TASK INSTRUCTIONS: In the data below, one line contains "After you have" and a later one contains "As Gardener heavily". Print both, with every line between them, exactly and alone.

Collected data:
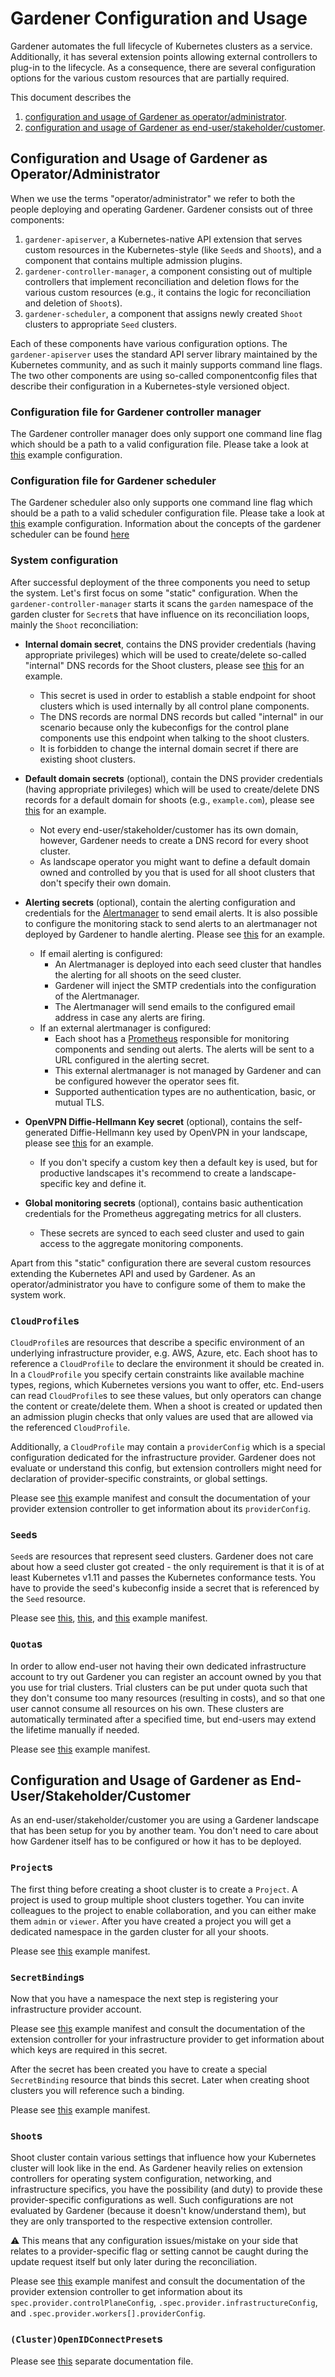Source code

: # Gardener Configuration and Usage

Gardener automates the full lifecycle of Kubernetes clusters as a service.
Additionally, it has several extension points allowing external controllers to plug-in to the lifecycle.
As a consequence, there are several configuration options for the various custom resources that are partially required.

This document describes the

1. [configuration and usage of Gardener as operator/administrator](#configuration-and-usage-of-gardener-as-operatoradministrator).
2. [configuration and usage of Gardener as end-user/stakeholder/customer](#configuration-and-usage-of-gardener-as-end-userstakeholdercustomer).

## Configuration and Usage of Gardener as Operator/Administrator

When we use the terms "operator/administrator" we refer to both the people deploying and operating Gardener.
Gardener consists out of three components:

1. `gardener-apiserver`, a Kubernetes-native API extension that serves custom resources in the Kubernetes-style (like `Seed`s and `Shoot`s), and a component that contains multiple admission plugins.
1. `gardener-controller-manager`, a component consisting out of multiple controllers that implement reconciliation and deletion flows for the various custom resources (e.g., it contains the logic for reconciliation and deletion of `Shoot`s).
1. `gardener-scheduler`, a component that assigns newly created `Shoot` clusters to appropriate `Seed` clusters.

Each of these components have various configuration options.
The `gardener-apiserver` uses the standard API server library maintained by the Kubernetes community, and as such it mainly supports command line flags.
The two other components are using so-called componentconfig files that describe their configuration in a Kubernetes-style versioned object.

### Configuration file for Gardener controller manager

The Gardener controller manager does only support one command line flag which should be a path to a valid configuration file.
Please take a look at [this](../../example/20-componentconfig-gardener-controller-manager.yaml) example configuration.

### Configuration file for Gardener scheduler

The Gardener scheduler also only supports one command line flag which should be a path to a valid scheduler configuration file.
Please take a look at [this](../../example/20-componentconfig-gardener-scheduler.yaml) example configuration.
Information about the concepts of the gardener scheduler can be found [here](./scheduler.md)

### System configuration

After successful deployment of the three components you need to setup the system.
Let's first focus on some "static" configuration.
When the `gardener-controller-manager` starts it scans the `garden` namespace of the garden cluster for `Secret`s that have influence on its reconciliation loops, mainly the `Shoot` reconciliation:

* **Internal domain secret**, contains the DNS provider credentials (having appropriate privileges) which will be used to create/delete so-called "internal" DNS records for the Shoot clusters, please see [this](../../example/10-secret-internal-domain.yaml) for an example.
  * This secret is used in order to establish a stable endpoint for shoot clusters which is used internally by all control plane components.
  * The DNS records are normal DNS records but called "internal" in our scenario because only the kubeconfigs for the control plane components use this endpoint when talking to the shoot clusters.
  * It is forbidden to change the internal domain secret if there are existing shoot clusters.

* **Default domain secrets** (optional), contain the DNS provider credentials (having appropriate privileges) which will be used to create/delete DNS records for a default domain for shoots (e.g., `example.com`), please see [this](../../example/10-secret-default-domain.yaml) for an example.
  * Not every end-user/stakeholder/customer has its own domain, however, Gardener needs to create a DNS record for every shoot cluster.
  * As landscape operator you might want to define a default domain owned and controlled by you that is used for all shoot clusters that don't specify their own domain.

* **Alerting secrets** (optional), contain the alerting configuration and credentials for the [Alertmanager](https://prometheus.io/docs/alerting/alertmanager/) to send email alerts. It is also possible to configure the monitoring stack to send alerts to an alertmanager not deployed by Gardener to handle alerting. Please see [this](../../example/10-secret-alerting.yaml) for an example.
  * If email alerting is configured:
    * An Alertmanager is deployed into each seed cluster that handles the alerting for all shoots on the seed cluster.
    * Gardener will inject the SMTP credentials into the configuration of the Alertmanager.
    * The Alertmanager will send emails to the configured email address in case any alerts are firing.
  * If an external alertmanager is configured:
    * Each shoot has a [Prometheus](https://prometheus.io/docs/introduction/overview/) responsible for monitoring components and sending out alerts. The alerts will be sent to a URL configured in the alerting secret.
    * This external alertmanager is not managed by Gardener and can be configured however the operator sees fit.
    * Supported authentication types are no authentication, basic, or mutual TLS.

* **OpenVPN Diffie-Hellmann Key secret** (optional), contains the self-generated Diffie-Hellmann key used by OpenVPN in your landscape, please see [this](../../example/10-secret-openvpn-diffie-hellman.yaml) for an example.
  * If you don't specify a custom key then a default key is used, but for productive landscapes it's recommend to create a landscape-specific key and define it.

* **Global monitoring secrets** (optional), contains basic authentication credentials for the Prometheus aggregating metrics for all clusters.
  * These secrets are synced to each seed cluster and used to gain access to the aggregate monitoring components.

Apart from this "static" configuration there are several custom resources extending the Kubernetes API and used by Gardener.
As an operator/administrator you have to configure some of them to make the system work.

### `CloudProfile`s

`CloudProfile`s are resources that describe a specific environment of an underlying infrastructure provider, e.g. AWS, Azure, etc.
Each shoot has to reference a `CloudProfile` to declare the environment it should be created in.
In a `CloudProfile` you specify certain constraints like available machine types, regions, which Kubernetes versions you want to offer, etc.
End-users can read `CloudProfile`s to see these values, but only operators can change the content or create/delete them.
When a shoot is created or updated then an admission plugin checks that only values are used that are allowed via the referenced `CloudProfile`.

Additionally, a `CloudProfile` may contain a `providerConfig` which is a special configuration dedicated for the infrastructure provider.
Gardener does not evaluate or understand this config, but extension controllers might need for declaration of provider-specific constraints, or global settings.

Please see [this](../../example/30-cloudprofile.yaml) example manifest and consult the documentation of your provider extension controller to get information about its `providerConfig`.

### `Seed`s

`Seed`s are resources that represent seed clusters.
Gardener does not care about how a seed cluster got created - the only requirement is that it is of at least Kubernetes v1.11 and passes the Kubernetes conformance tests.
You have to provide the seed's kubeconfig inside a secret that is referenced by the `Seed` resource.

Please see [this](../../example/40-secret-seed.yaml), [this](../../example/40-secret-seed-backup.yaml), and [this](../../example/50-seed.yaml) example manifest.

### `Quota`s

In order to allow end-user not having their own dedicated infrastructure account to try out Gardener you can register an account owned by you that you use for trial clusters.
Trial clusters can be put under quota such that they don't consume too many resources (resulting in costs), and so that one user cannot consume all resources on his own.
These clusters are automatically terminated after a specified time, but end-users may extend the lifetime manually if needed.

Please see [this](../../example/60-quota.yaml) example manifest.

## Configuration and Usage of Gardener as End-User/Stakeholder/Customer

As an end-user/stakeholder/customer you are using a Gardener landscape that has been setup for you by another team.
You don't need to care about how Gardener itself has to be configured or how it has to be deployed.

### `Project`s

The first thing before creating a shoot cluster is to create a `Project`.
A project is used to group multiple shoot clusters together.
You can invite colleagues to the project to enable collaboration, and you can either make them `admin` or `viewer`.
After you have created a project you will get a dedicated namespace in the garden cluster for all your shoots.

Please see [this](../../example/05-project-dev.yaml) example manifest.

### `SecretBinding`s

Now that you have a namespace the next step is registering your infrastructure provider account.

Please see [this](../../example/70-secret-provider.yaml) example manifest and consult the documentation of the extension controller for your infrastructure provider to get information about which keys are required in this secret.

After the secret has been created you have to create a special `SecretBinding` resource that binds this secret.
Later when creating shoot clusters you will reference such a binding.

Please see [this](../../example/80-secretbinding.yaml) example manifest.

### `Shoot`s

Shoot cluster contain various settings that influence how your Kubernetes cluster will look like in the end.
As Gardener heavily relies on extension controllers for operating system configuration, networking, and infrastructure specifics, you have the possibility (and duty) to provide these provider-specific configurations as well.
Such configurations are not evaluated by Gardener (because it doesn't know/understand them), but they are only transported to the respective extension controller.

:warning: This means that any configuration issues/mistake on your side that relates to a provider-specific flag or setting cannot be caught during the update request itself but only later during the reconciliation.

Please see [this](../../example/90-shoot.yaml) example manifest and consult the documentation of the provider extension controller to get information about its `spec.provider.controlPlaneConfig`, `.spec.provider.infrastructureConfig`, and `.spec.provider.workers[].providerConfig`.

### `(Cluster)OpenIDConnectPreset`s

Please see [this](./openidconnect-presets.md) separate documentation file.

SOLUTION TO THE EXERCISE:
After you have created a project you will get a dedicated namespace in the garden cluster for all your shoots.

Please see [this](../../example/05-project-dev.yaml) example manifest.

### `SecretBinding`s

Now that you have a namespace the next step is registering your infrastructure provider account.

Please see [this](../../example/70-secret-provider.yaml) example manifest and consult the documentation of the extension controller for your infrastructure provider to get information about which keys are required in this secret.

After the secret has been created you have to create a special `SecretBinding` resource that binds this secret.
Later when creating shoot clusters you will reference such a binding.

Please see [this](../../example/80-secretbinding.yaml) example manifest.

### `Shoot`s

Shoot cluster contain various settings that influence how your Kubernetes cluster will look like in the end.
As Gardener heavily relies on extension controllers for operating system configuration, networking, and infrastructure specifics, you have the possibility (and duty) to provide these provider-specific configurations as well.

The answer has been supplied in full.